# Weight Progression



## basskiller (Feb 10, 2013)

One of the questions I am asked most frequently is: “how should I add weight”. Which at times is kind of scary because in many cases I know it's being asked because they are so used to not being able to add weight that they really don't know how. Again to reiterate, if your routine is structured properly, and diet is in order you should see weight or rep (or both) increases almost EVERY time you hit the gym until you are VERY advanced. “start working” one day?

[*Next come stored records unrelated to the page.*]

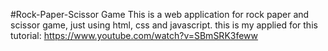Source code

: #Rock-Paper-Scissor Game
This is a web application for rock paper and scissor game, just using html, css and javascript.
this is my applied for this tutorial:
https://www.youtube.com/watch?v=SBmSRK3feww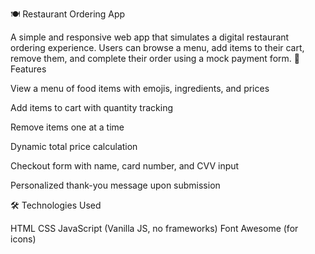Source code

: 🍽️ Restaurant Ordering App

A simple and responsive web app that simulates a digital restaurant ordering experience. Users can browse a menu, add items to their cart, remove them, and complete their order using a mock payment form.
🚀 Features

View a menu of food items with emojis, ingredients, and prices

Add items to cart with quantity tracking

Remove items one at a time

Dynamic total price calculation

Checkout form with name, card number, and CVV input

Personalized thank-you message upon submission

🛠️ Technologies Used

HTML
CSS
JavaScript (Vanilla JS, no frameworks)
Font Awesome (for icons)
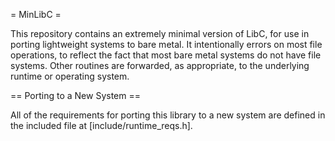 = MinLibC =

This repository contains an extremely minimal version of LibC, for use in
porting lightweight systems to bare metal. It intentionally errors on most file
operations, to reflect the fact that most bare metal systems do not have file
systems. Other routines are forwarded, as appropriate, to the underlying runtime
or operating system.

== Porting to a New System ==

All of the requirements for porting this library to a new system are defined in
the included file at [include/runtime_reqs.h].


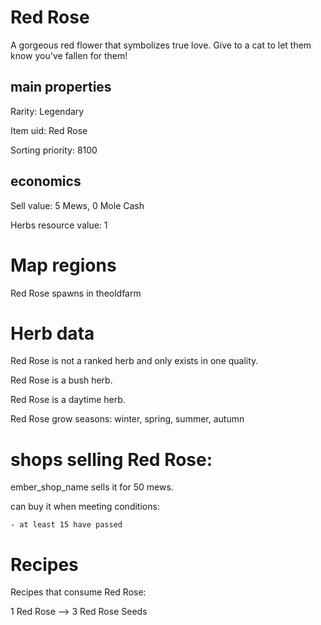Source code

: # Red Rose

A gorgeous red flower that symbolizes true love. Give to a cat to let them know you've fallen for them!

## main properties

Rarity: Legendary

Item uid: Red Rose

Sorting priority: 8100

## economics

Sell value: 5 Mews, 0 Mole Cash

Herbs resource value: 1

# Map regions

Red Rose spawns in theoldfarm

# Herb data

Red Rose is not a ranked herb and only exists in one quality.

Red Rose is a bush herb.

Red Rose is a daytime herb.

Red Rose grow seasons: winter, spring, summer, autumn

# shops selling Red Rose:

ember_shop_name sells it for 50 mews.

  can buy it when meeting conditions: 

    - at least 15 have passed

# Recipes

Recipes that consume Red Rose:

1 Red Rose --> 3 Red Rose Seeds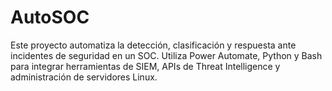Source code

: # AutoSOC 
Este proyecto automatiza la detección, clasificación y respuesta ante incidentes de seguridad en un SOC. Utiliza Power Automate, Python y Bash para integrar herramientas de SIEM, APIs de Threat Intelligence y administración de servidores Linux.
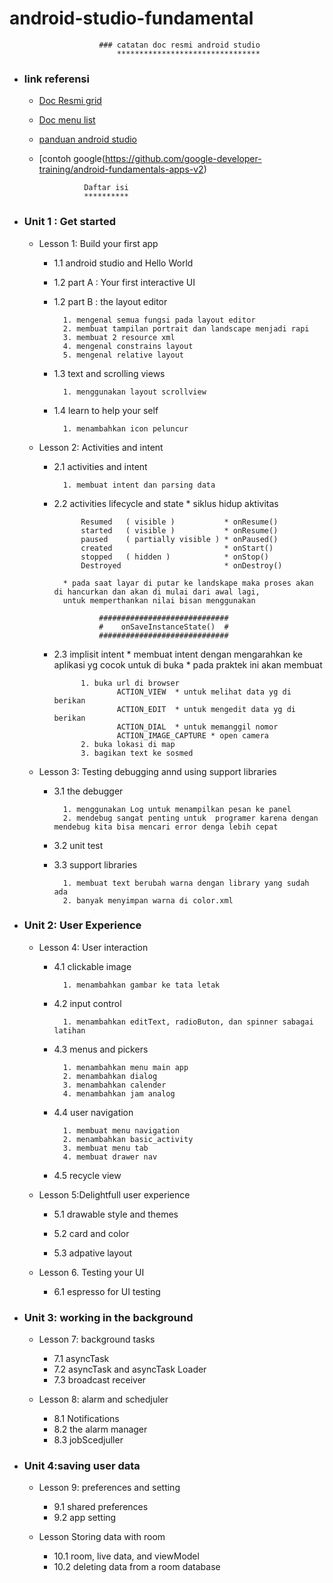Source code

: # android-studio-fundamental
							

						###	catatan doc resmi android studio
							********************************


* ### link referensi
	* [Doc Resmi grid](https://codelabs.developers.google.com/android-training/)
	* [Doc menu list](https://developer.android.com/courses/fundamentals-training/toc-v2#unit_2_user_experience)
	* [panduan android studio](https://developer.android.com/guide/topics/media?authuser=3)
	* [contoh google(https://github.com/google-developer-training/android-fundamentals-apps-v2)

					Daftar isi
					**********

* ### Unit 1 : Get started

	* Lesson 1: Build your first app
		* 1.1 android studio and Hello World
		* 1.2 part A : Your first interactive UI
		* 1.2 part B : the layout editor

				1. mengenal semua fungsi pada layout editor
				2. membuat tampilan portrait dan landscape menjadi rapi
				3. membuat 2 resource xml
				4. mengenal constrains layout
				5. mengenal relative layout

		* 1.3 text and scrolling views

				1. menggunakan layout scrollview
		* 1.4 learn to help your self

				1. menambahkan icon peluncur 

	* Lesson 2: Activities and intent
		* 2.1 activities and intent
		
				1. membuat intent dan parsing data
		* 2.2 activities lifecycle and state
				* 
						siklus hidup aktivitas

					Resumed   ( visible ) 			* onResume()
					started   ( visible ) 			* onResume()
					paused    ( partially visible ) * onPaused()
					created   						* onStart()
					stopped   ( hidden ) 			* onStop()
					Destroyed 						* onDestroy()

				* pada saat layar di putar ke landskape maka proses akan di hancurkan dan akan di mulai dari awal lagi, 
				untuk memperthankan nilai bisan menggunakan 

						#############################
						#	 onSaveInstanceState()  #
						#############################

		* 2.3 implisit intent
				* membuat intent  dengan mengarahkan ke aplikasi yg cocok untuk di buka 
				* pada praktek ini akan membuat 
					
					1. buka url di browser 
							ACTION_VIEW  * untuk melihat data yg di berikan
							ACTION_EDIT  * untuk mengedit data yg di berikan
							ACTION_DIAL  * untuk memanggil nomor
							ACTION_IMAGE_CAPTURE * open camera
					2. buka lokasi di map
					3. bagikan text ke sosmed

	* Lesson 3: Testing debugging annd using support libraries
		* 3.1 the debugger

				1. menggunakan Log untuk menampilkan pesan ke panel
				2. mendebug sangat penting untuk  programer karena dengan mendebug kita bisa mencari error denga lebih cepat

		* 3.2 unit test
		* 3.3 support libraries

				1. membuat text berubah warna dengan library yang sudah ada
				2. banyak menyimpan warna di color.xml

* ### Unit 2: User Experience

	* Lesson 4: User interaction
		* 4.1 clickable image

				1. menambahkan gambar ke tata letak

		* 4.2 input control

				1. menambahkan editText, radioButon, dan spinner sabagai latihan
		* 4.3 menus and pickers

				1. menambahkan menu main app
				2. menambahkan dialog 
				3. menambahkan calender
				4. menambahkan jam analog
				
		* 4.4 user navigation

				1. membuat menu navigation
				2. menambahkan basic_activity
				3. membuat menu tab 
				4. membuat drawer nav 


		* 4.5 recycle view

	* Lesson 5:Delightfull user experience
		* 5.1 drawable style and themes

		* 5.2 card and color
		* 5.3 adpative layout

	* Lesson 6. Testing your UI
		* 6.1 espresso for UI testing

* ### Unit 3: working in the background 

	* Lesson 7: background tasks
		* 7.1 asyncTask
		* 7.2 asyncTask and asyncTask Loader
		* 7.3 broadcast receiver

	* Lesson 8: alarm and schedjuler
		* 8.1 Notifications
		* 8.2 the alarm manager
		* 8.3 jobScedjuller

* ### Unit 4:saving user data

	* Lesson 9: preferences and setting 
		* 9.1 shared preferences
		* 9.2 app setting

	* Lesson Storing data with room
		* 10.1 room, live data, and viewModel
		* 10.2 deleting data from a room database

		

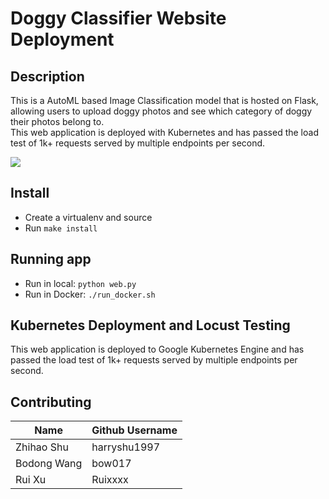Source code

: # Doggy Classifier Website Deployment

## Description
This is a AutoML based Image Classification model that is hosted on Flask, allowing users to upload doggy photos and see which category of doggy their photos belong to. <br>
This web application is deployed with Kubernetes and has passed the load test of 1k+ requests served by multiple endpoints per second.

![](https://github.com/harryshu1997/CloudComputing_Final/blob/main/screenshot/webpage.png)

## Install
* Create a virtualenv and source
* Run `make install`

## Running app
* Run in local: `python web.py`
* Run in Docker: `./run_docker.sh`

## Kubernetes Deployment and Locust Testing
This web application is deployed to Google Kubernetes Engine and has passed the load test of 1k+ requests served by multiple endpoints per second.

## Contributing

|Name|Github Username|
|---------|----------|
|Zhihao Shu|harryshu1997|
|Bodong Wang|bow017|
|Rui Xu|Ruixxxx|



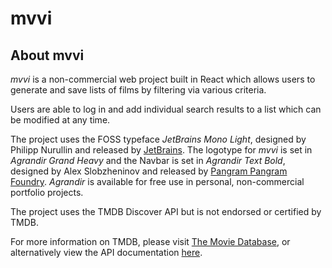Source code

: # mvvi

## About mvvi

*mvvi* is a non-commercial web project built in React which allows users to generate and save lists of films by filtering via various criteria. 

Users are able to log in and add individual search results to a list which can be modified at any time.

The project uses the FOSS typeface *JetBrains Mono Light*, designed by Philipp Nurullin and released by [JetBrains](https://www.jetbrains.com/lp/mono/). The logotype for *mvvi* is set in *Agrandir Grand Heavy* and the Navbar is set in *Agrandir Text Bold*, designed by Alex Slobzheninov and released by [Pangram Pangram Foundry](https://pangrampangram.com/products/agrandir). *Agrandir* is available for free use in personal, non-commercial portfolio projects.

The project uses the TMDB Discover API but is not endorsed or certified by TMDB. 

For more information on TMDB, please visit [The Movie Database](https://www.themoviedb.org/), or alternatively view the API documentation [here](https://www.themoviedb.org/documentation/api).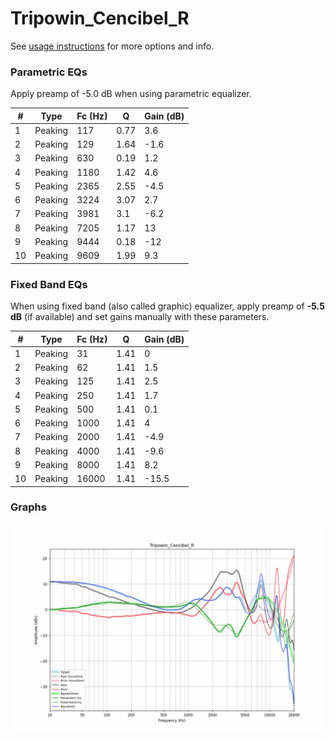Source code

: # Tripowin_Cencibel_R
See [usage instructions](https://github.com/jaakkopasanen/AutoEq#usage) for more options and info.

### Parametric EQs
Apply preamp of -5.0 dB when using parametric equalizer.

|   # | Type    |   Fc (Hz) |    Q |   Gain (dB) |
|-----|---------|-----------|------|-------------|
|   1 | Peaking |       117 | 0.77 |         3.6 |
|   2 | Peaking |       129 | 1.64 |        -1.6 |
|   3 | Peaking |       630 | 0.19 |         1.2 |
|   4 | Peaking |      1180 | 1.42 |         4.6 |
|   5 | Peaking |      2365 | 2.55 |        -4.5 |
|   6 | Peaking |      3224 | 3.07 |         2.7 |
|   7 | Peaking |      3981 | 3.1  |        -6.2 |
|   8 | Peaking |      7205 | 1.17 |        13   |
|   9 | Peaking |      9444 | 0.18 |       -12   |
|  10 | Peaking |      9609 | 1.99 |         9.3 |

### Fixed Band EQs
When using fixed band (also called graphic) equalizer, apply preamp of **-5.5 dB** (if available) and set gains manually with these parameters.

|   # | Type    |   Fc (Hz) |    Q |   Gain (dB) |
|-----|---------|-----------|------|-------------|
|   1 | Peaking |        31 | 1.41 |         0   |
|   2 | Peaking |        62 | 1.41 |         1.5 |
|   3 | Peaking |       125 | 1.41 |         2.5 |
|   4 | Peaking |       250 | 1.41 |         1.7 |
|   5 | Peaking |       500 | 1.41 |         0.1 |
|   6 | Peaking |      1000 | 1.41 |         4   |
|   7 | Peaking |      2000 | 1.41 |        -4.9 |
|   8 | Peaking |      4000 | 1.41 |        -9.6 |
|   9 | Peaking |      8000 | 1.41 |         8.2 |
|  10 | Peaking |     16000 | 1.41 |       -15.5 |

### Graphs
![](./Tripowin_Cencibel_R.png)
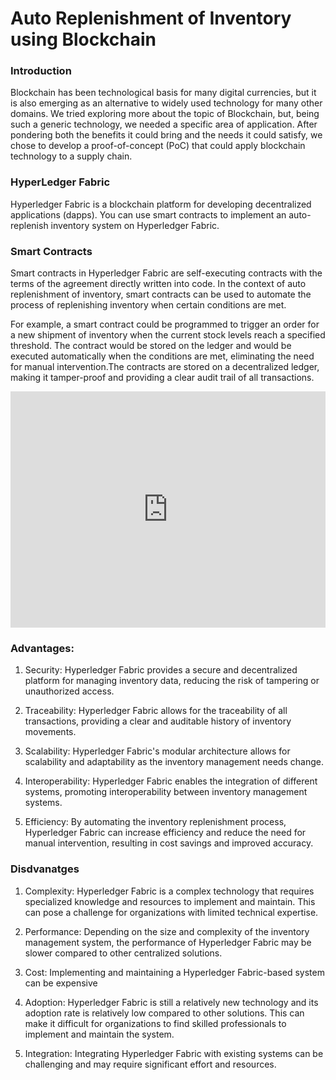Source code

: # Auto Replenishment of Inventory using Blockchain
 
### Introduction

Blockchain has been technological basis for many digital currencies, but it is also emerging as an alternative to widely used technology for many other domains. We tried exploring more about the topic of Blockchain, but, being such a generic technology, we needed a specific area of application. After pondering both the benefits it could bring and the needs it could satisfy, we chose to develop a proof-of-concept (PoC) that could apply blockchain technology to a supply chain.

### HyperLedger Fabric

Hyperledger Fabric is a blockchain platform for developing decentralized applications (dapps). You can use smart contracts to implement an auto-replenish inventory system on Hyperledger Fabric.

### Smart Contracts

Smart contracts in Hyperledger Fabric are self-executing contracts with the terms of the agreement directly written into code. In the context of auto replenishment of inventory, smart contracts can be used to automate the process of replenishing inventory when certain conditions are met.

For example, a smart contract could be programmed to trigger an order for a new shipment of inventory when the current stock levels reach a specified threshold. The contract would be stored on the ledger and would be executed automatically when the conditions are met, eliminating the need for manual intervention.The contracts are stored on a decentralized ledger, making it tamper-proof and providing a clear audit trail of all transactions.

<div style="padding:75% 0 0 0;position:relative;"><iframe src="https://player.vimeo.com/video/794947772?h=c483be5531&amp;badge=0&amp;autopause=0&amp;player_id=0&amp;app_id=58479" frameborder="0" allow="autoplay; fullscreen; picture-in-picture" allowfullscreen style="position:absolute;top:0;left:0;width:100%;height:100%;" title="Presentation (1) (1).mp4"></iframe></div><script src="https://player.vimeo.com/api/player.js"></script>

### Advantages: 

1. Security: Hyperledger Fabric provides a secure and decentralized platform for managing inventory data, reducing the risk of tampering or unauthorized access.

2. Traceability: Hyperledger Fabric allows for the traceability of all transactions, providing a clear and auditable history of inventory movements.

3. Scalability: Hyperledger Fabric's modular architecture allows for scalability and adaptability as the inventory management needs change.
 
4. Interoperability: Hyperledger Fabric enables the integration of different systems, promoting interoperability between inventory management systems.

5. Efficiency: By automating the inventory replenishment process, Hyperledger Fabric can increase efficiency and reduce the need for manual intervention, resulting in cost savings and improved accuracy.



### Disdvanatges

1. Complexity: Hyperledger Fabric is a complex technology that requires specialized knowledge and resources to implement and maintain. This can pose a challenge for organizations with limited technical expertise.

2. Performance: Depending on the size and complexity of the inventory management system, the performance of Hyperledger Fabric may be slower compared to other centralized solutions.

3. Cost: Implementing and maintaining a Hyperledger Fabric-based system can be expensive

4. Adoption: Hyperledger Fabric is still a relatively new technology and its adoption rate is relatively low compared to other solutions. This can make it difficult for organizations to find skilled professionals to implement and maintain the system.

5. Integration: Integrating Hyperledger Fabric with existing systems can be challenging and may require significant effort and resources.


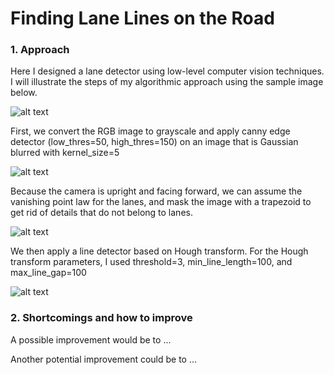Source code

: # **Finding Lane Lines on the Road** 


### 1. Approach

Here I designed a lane detector using low-level computer vision techniques. I will illustrate the steps of my algorithmic approach using the sample image below.

![alt text](https://github.com/willtopower/project_1-lane_detection_using_low_level_CV/blob/master/imgs/img_1_raw_solidyellow.png)

First, we convert the RGB image to grayscale and apply canny edge detector (low_thres=50, high_thres=150) on an image that is Gaussian blurred with kernel_size=5

![alt text](https://github.com/willtopower/project_1-lane_detection_using_low_level_CV/blob/master/imgs/img_2_canny.png)

Because the camera is upright and facing forward, we can assume the vanishing point law for the lanes, and mask the image with a trapezoid to get rid of details that do not belong to lanes.

![alt text](https://github.com/willtopower/project_1-lane_detection_using_low_level_CV/blob/master/imgs/img_3_canny_mask.png)

We then apply a line detector based on Hough transform. For the Hough transform parameters, I used threshold=3, min_line_length=100, and max_line_gap=100

![alt text](https://github.com/willtopower/project_1-lane_detection_using_low_level_CV/blob/master/imgs/img_4_hough_raw.png)




### 2. Shortcomings and how to improve

A possible improvement would be to ...

Another potential improvement could be to ...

OK, we're clear on the need to add weight, now how is this best done, and what does it mean when its done? Perhaps the best and easiest way to actually understand what an increase means, and to be able to look at increases on a comparative basis is a simple:

Weight x reps = work completed

And yes, I fully understand for this formula to be complete and give ACTUAL results we would have to include the time factor (speed of movement), AND distance moved in the equation, but I'm trying to keep it simple, and we will go on the understanding that the rep cadence is to be kept constant for this to be reliable.

Using this formula, most people will be extremely surprised to find what a HUGE increase that lowly single rep is relative to adding a small chunk of iron. Lets do a little math!

On week one Joe trainee benches 275 x 8, this looks like:

275 x 8 = 2200 lbs

Now, next week he does one of two things. A) Adds 5 more lbs. B) Adds one more rep. Which is a bigger increase?

280 x 8 = 2240 lbs

275 x 9 = 2475 lbs

The one rep increase is 235 lbs additional workload over the 5 lb increase workload.

Now lets look at a different scenario. Joe trainee is doing lateral raises with 20 lbs in each hand:

20 x 10 = 400 lbs

Next week:

45 x 10 = 450 lbs

40 x 11= 440 lbs

Now the tables are turned and the 5 lbs is the bigger increase. THIS ONLY OCCURS WHEN THE WEIGHTS ARE VERY, VERY TINY. Otherwise rep increases will be the larger percentile increase.

Now that we have a quick and easy to use formula we can use to easily see what the increases mean as far as increased workload, how and when do we go about adding weight to the bar? Before we go further, a few generalities are first in order.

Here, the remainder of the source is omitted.